_SUPPLIED DATA_
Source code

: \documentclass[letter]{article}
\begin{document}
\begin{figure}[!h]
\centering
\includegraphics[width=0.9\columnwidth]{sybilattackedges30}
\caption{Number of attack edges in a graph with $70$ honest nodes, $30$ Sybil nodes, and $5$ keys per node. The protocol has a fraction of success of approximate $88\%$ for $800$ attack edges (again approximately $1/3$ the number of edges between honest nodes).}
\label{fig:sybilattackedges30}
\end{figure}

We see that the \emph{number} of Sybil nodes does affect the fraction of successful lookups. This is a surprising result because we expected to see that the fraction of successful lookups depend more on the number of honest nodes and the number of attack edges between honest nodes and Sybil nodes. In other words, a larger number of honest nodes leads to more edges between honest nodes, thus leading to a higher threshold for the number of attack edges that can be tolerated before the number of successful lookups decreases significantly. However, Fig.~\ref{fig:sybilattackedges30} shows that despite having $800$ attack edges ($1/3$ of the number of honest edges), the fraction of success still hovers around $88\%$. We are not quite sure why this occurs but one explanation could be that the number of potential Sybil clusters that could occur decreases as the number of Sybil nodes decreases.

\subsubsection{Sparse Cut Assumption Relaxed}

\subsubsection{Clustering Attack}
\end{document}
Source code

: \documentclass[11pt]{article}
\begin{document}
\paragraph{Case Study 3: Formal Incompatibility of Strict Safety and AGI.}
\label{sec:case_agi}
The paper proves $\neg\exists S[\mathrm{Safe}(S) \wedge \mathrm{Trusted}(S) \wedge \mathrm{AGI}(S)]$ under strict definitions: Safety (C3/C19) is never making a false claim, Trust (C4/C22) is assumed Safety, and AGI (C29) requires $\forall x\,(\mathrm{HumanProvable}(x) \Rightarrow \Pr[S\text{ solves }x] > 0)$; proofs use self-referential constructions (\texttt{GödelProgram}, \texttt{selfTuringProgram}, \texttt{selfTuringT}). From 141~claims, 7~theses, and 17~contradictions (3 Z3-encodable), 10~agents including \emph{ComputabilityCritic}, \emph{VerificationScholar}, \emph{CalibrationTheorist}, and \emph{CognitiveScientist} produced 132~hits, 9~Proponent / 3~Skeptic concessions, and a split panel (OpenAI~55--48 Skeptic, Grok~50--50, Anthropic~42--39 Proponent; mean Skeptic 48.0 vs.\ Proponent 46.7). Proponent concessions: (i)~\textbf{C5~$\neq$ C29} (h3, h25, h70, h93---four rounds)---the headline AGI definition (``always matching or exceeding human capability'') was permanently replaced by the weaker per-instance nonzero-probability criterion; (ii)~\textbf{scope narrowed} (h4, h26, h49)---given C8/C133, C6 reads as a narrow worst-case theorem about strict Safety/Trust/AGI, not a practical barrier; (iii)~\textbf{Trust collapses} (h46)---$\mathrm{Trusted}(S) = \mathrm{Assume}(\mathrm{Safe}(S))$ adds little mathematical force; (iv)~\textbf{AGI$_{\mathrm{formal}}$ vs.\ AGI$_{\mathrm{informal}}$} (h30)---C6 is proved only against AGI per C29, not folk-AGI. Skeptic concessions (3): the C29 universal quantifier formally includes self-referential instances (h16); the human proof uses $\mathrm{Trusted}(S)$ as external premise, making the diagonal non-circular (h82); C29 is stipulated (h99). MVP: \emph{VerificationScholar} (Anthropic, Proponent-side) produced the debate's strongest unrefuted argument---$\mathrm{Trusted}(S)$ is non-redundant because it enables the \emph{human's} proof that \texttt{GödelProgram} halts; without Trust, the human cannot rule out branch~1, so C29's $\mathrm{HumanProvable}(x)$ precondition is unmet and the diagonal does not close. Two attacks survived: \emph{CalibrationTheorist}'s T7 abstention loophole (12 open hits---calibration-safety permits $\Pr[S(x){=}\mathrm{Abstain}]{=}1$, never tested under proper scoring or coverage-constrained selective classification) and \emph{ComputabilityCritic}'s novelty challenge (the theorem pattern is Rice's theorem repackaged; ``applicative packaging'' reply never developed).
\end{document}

_ASSIGNMENT_
Your job is to give the data above again exactly, in full.

_EXERCISE ANSWER_
Source code

: \documentclass[letter]{article}
\begin{document}
\begin{figure}[!h]
\centering
\includegraphics[width=0.9\columnwidth]{sybilattackedges30}
\caption{Number of attack edges in a graph with $70$ honest nodes, $30$ Sybil nodes, and $5$ keys per node. The protocol has a fraction of success of approximate $88\%$ for $800$ attack edges (again approximately $1/3$ the number of edges between honest nodes).}
\label{fig:sybilattackedges30}
\end{figure}

We see that the \emph{number} of Sybil nodes does affect the fraction of successful lookups. This is a surprising result because we expected to see that the fraction of successful lookups depend more on the number of honest nodes and the number of attack edges between honest nodes and Sybil nodes. In other words, a larger number of honest nodes leads to more edges between honest nodes, thus leading to a higher threshold for the number of attack edges that can be tolerated before the number of successful lookups decreases significantly. However, Fig.~\ref{fig:sybilattackedges30} shows that despite having $800$ attack edges ($1/3$ of the number of honest edges), the fraction of success still hovers around $88\%$. We are not quite sure why this occurs but one explanation could be that the number of potential Sybil clusters that could occur decreases as the number of Sybil nodes decreases.

\subsubsection{Sparse Cut Assumption Relaxed}

\subsubsection{Clustering Attack}
\end{document}
Source code

: \documentclass[11pt]{article}
\begin{document}
\paragraph{Case Study 3: Formal Incompatibility of Strict Safety and AGI.}
\label{sec:case_agi}
The paper proves $\neg\exists S[\mathrm{Safe}(S) \wedge \mathrm{Trusted}(S) \wedge \mathrm{AGI}(S)]$ under strict definitions: Safety (C3/C19) is never making a false claim, Trust (C4/C22) is assumed Safety, and AGI (C29) requires $\forall x\,(\mathrm{HumanProvable}(x) \Rightarrow \Pr[S\text{ solves }x] > 0)$; proofs use self-referential constructions (\texttt{GödelProgram}, \texttt{selfTuringProgram}, \texttt{selfTuringT}). From 141~claims, 7~theses, and 17~contradictions (3 Z3-encodable), 10~agents including \emph{ComputabilityCritic}, \emph{VerificationScholar}, \emph{CalibrationTheorist}, and \emph{CognitiveScientist} produced 132~hits, 9~Proponent / 3~Skeptic concessions, and a split panel (OpenAI~55--48 Skeptic, Grok~50--50, Anthropic~42--39 Proponent; mean Skeptic 48.0 vs.\ Proponent 46.7). Proponent concessions: (i)~\textbf{C5~$\neq$ C29} (h3, h25, h70, h93---four rounds)---the headline AGI definition (``always matching or exceeding human capability'') was permanently replaced by the weaker per-instance nonzero-probability criterion; (ii)~\textbf{scope narrowed} (h4, h26, h49)---given C8/C133, C6 reads as a narrow worst-case theorem about strict Safety/Trust/AGI, not a practical barrier; (iii)~\textbf{Trust collapses} (h46)---$\mathrm{Trusted}(S) = \mathrm{Assume}(\mathrm{Safe}(S))$ adds little mathematical force; (iv)~\textbf{AGI$_{\mathrm{formal}}$ vs.\ AGI$_{\mathrm{informal}}$} (h30)---C6 is proved only against AGI per C29, not folk-AGI. Skeptic concessions (3): the C29 universal quantifier formally includes self-referential instances (h16); the human proof uses $\mathrm{Trusted}(S)$ as external premise, making the diagonal non-circular (h82); C29 is stipulated (h99). MVP: \emph{VerificationScholar} (Anthropic, Proponent-side) produced the debate's strongest unrefuted argument---$\mathrm{Trusted}(S)$ is non-redundant because it enables the \emph{human's} proof that \texttt{GödelProgram} halts; without Trust, the human cannot rule out branch~1, so C29's $\mathrm{HumanProvable}(x)$ precondition is unmet and the diagonal does not close. Two attacks survived: \emph{CalibrationTheorist}'s T7 abstention loophole (12 open hits---calibration-safety permits $\Pr[S(x){=}\mathrm{Abstain}]{=}1$, never tested under proper scoring or coverage-constrained selective classification) and \emph{ComputabilityCritic}'s novelty challenge (the theorem pattern is Rice's theorem repackaged; ``applicative packaging'' reply never developed).
\end{document}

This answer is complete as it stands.